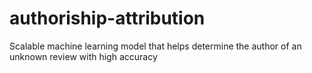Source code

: # authoriship-attribution
Scalable machine learning model that helps determine the author of an unknown review with high accuracy
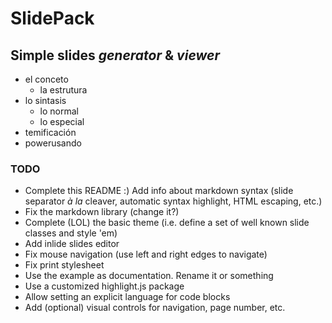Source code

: # SlidePack
## Simple slides _generator_ & _viewer_

* el conceto
  * la estrutura
* lo sintasis
  * lo normal
  * lo especial
* temificación
* powerusando

### TODO

* Complete this README :) Add info about markdown syntax (slide separator _à la_ cleaver, automatic syntax highlight, HTML escaping, etc.)
* Fix the markdown library (change it?)
* Complete (LOL) the basic theme (i.e. define a set of well known slide classes and style 'em)
* Add inlide slides editor
* Fix mouse navigation (use left and right edges to navigate)
* Fix print stylesheet
* Use the example as documentation. Rename it or something
* Use a customized highlight.js package
* Allow setting an explicit language for code blocks
* Add (optional) visual controls for navigation, page number, etc.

■ **Directions for this task**:
The answer must be every line from the entries above that holds the string "highlight".

■ **Solution for this exercise**:
* Complete this README :) Add info about markdown syntax (slide separator _à la_ cleaver, automatic syntax highlight, HTML escaping, etc.)
* Use a customized highlight.js package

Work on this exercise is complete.